■ **Work to be completed**
Go through the records and copy each line where the word "provide" occurs.

** Exercise input follows **

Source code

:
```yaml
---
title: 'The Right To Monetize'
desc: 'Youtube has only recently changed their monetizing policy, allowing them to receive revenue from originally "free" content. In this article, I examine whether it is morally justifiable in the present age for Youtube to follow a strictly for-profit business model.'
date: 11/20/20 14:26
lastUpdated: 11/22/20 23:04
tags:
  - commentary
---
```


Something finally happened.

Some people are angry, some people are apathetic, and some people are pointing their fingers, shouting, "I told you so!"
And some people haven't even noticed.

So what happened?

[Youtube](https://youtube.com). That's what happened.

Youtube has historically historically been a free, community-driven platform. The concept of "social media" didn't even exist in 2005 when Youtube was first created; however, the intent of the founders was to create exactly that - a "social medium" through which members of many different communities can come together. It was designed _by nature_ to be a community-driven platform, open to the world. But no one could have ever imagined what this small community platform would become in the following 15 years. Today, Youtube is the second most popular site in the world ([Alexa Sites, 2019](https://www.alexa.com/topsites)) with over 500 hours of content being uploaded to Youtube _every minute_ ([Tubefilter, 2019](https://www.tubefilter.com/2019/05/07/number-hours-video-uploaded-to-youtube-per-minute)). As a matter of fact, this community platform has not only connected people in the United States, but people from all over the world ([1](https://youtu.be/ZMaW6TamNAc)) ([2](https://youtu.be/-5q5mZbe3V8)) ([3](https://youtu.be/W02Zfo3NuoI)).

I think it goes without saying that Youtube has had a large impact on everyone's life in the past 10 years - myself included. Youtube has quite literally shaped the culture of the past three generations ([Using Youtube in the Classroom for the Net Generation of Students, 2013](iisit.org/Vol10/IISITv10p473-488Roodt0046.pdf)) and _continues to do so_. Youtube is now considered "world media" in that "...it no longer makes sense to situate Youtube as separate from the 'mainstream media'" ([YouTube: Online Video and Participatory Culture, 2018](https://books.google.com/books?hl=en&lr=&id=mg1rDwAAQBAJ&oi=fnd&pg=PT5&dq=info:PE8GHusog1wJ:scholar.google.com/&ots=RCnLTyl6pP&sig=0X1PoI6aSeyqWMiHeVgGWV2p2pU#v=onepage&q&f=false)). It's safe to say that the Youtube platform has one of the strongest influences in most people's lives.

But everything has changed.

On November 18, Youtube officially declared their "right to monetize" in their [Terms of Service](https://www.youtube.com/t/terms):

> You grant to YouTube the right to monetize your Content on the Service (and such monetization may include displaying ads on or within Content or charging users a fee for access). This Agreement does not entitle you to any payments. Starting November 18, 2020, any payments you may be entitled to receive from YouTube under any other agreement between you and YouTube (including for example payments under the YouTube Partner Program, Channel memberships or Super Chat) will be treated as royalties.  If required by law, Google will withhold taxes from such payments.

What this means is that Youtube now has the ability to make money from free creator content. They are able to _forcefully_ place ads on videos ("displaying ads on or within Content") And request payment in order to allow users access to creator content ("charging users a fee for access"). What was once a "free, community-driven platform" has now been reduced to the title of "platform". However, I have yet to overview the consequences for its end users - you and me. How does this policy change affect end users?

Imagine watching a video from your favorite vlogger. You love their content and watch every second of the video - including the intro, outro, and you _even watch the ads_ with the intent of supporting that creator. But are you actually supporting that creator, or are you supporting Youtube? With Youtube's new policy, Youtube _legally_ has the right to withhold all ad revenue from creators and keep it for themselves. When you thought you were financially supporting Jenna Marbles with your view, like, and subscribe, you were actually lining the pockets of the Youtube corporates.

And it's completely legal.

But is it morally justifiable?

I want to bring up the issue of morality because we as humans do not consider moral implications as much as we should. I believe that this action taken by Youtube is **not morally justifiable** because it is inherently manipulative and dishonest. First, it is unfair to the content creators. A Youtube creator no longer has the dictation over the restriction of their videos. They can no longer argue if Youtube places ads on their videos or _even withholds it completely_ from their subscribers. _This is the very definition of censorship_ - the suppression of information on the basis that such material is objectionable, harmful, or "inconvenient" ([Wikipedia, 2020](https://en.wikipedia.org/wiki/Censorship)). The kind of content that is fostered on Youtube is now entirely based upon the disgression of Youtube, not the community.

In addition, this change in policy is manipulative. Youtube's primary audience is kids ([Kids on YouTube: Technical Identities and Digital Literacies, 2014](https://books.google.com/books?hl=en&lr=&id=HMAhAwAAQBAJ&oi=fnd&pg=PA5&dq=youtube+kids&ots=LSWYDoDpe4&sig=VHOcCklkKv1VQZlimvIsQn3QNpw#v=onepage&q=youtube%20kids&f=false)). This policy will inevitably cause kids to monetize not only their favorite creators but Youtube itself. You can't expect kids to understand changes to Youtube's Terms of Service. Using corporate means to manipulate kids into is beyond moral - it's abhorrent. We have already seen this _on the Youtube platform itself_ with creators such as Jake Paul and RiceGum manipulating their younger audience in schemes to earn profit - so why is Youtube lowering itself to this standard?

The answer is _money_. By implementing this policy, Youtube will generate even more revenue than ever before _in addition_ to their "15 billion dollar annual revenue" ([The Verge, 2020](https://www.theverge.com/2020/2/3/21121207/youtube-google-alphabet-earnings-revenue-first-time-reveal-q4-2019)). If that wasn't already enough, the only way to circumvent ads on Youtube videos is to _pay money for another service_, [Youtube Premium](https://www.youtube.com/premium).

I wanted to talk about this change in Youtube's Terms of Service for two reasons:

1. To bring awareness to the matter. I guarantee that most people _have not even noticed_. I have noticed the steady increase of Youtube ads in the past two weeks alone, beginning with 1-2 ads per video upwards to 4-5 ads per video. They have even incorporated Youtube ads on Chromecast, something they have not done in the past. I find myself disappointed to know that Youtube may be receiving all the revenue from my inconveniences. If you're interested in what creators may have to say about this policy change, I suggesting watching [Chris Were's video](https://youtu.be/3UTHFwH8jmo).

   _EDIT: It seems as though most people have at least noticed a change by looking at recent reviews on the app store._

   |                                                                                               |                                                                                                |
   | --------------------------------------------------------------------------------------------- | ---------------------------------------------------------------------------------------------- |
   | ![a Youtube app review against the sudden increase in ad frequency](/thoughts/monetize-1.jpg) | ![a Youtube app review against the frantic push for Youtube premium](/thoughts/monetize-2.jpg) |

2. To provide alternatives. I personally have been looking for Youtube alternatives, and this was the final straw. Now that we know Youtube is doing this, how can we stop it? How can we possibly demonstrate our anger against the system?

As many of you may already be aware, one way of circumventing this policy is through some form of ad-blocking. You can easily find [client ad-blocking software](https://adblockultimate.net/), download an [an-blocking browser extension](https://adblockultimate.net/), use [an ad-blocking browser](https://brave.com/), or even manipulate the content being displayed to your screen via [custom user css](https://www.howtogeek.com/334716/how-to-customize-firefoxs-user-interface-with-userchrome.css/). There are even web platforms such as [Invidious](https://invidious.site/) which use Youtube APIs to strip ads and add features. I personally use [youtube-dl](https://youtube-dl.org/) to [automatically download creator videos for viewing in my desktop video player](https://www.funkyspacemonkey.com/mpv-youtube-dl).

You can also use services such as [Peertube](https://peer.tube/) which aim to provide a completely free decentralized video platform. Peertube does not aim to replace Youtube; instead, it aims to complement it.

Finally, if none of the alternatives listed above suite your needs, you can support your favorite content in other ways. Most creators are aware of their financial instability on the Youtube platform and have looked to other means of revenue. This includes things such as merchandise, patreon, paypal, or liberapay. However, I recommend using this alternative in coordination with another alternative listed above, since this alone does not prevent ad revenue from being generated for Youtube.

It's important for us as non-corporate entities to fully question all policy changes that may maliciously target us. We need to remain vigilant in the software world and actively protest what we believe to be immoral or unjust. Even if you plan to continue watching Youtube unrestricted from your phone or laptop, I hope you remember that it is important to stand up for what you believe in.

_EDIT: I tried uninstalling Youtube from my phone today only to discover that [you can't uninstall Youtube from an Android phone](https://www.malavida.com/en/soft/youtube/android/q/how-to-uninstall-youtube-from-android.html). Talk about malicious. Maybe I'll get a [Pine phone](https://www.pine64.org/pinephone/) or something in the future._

** End of Exercise input **

■ **Exercise result**
2. To provide alternatives. I personally have been looking for Youtube alternatives, and this was the final straw. Now that we know Youtube is doing this, how can we stop it? How can we possibly demonstrate our anger against the system?
You can also use services such as [Peertube](https://peer.tube/) which aim to provide a completely free decentralized video platform. Peertube does not aim to replace Youtube; instead, it aims to complement it.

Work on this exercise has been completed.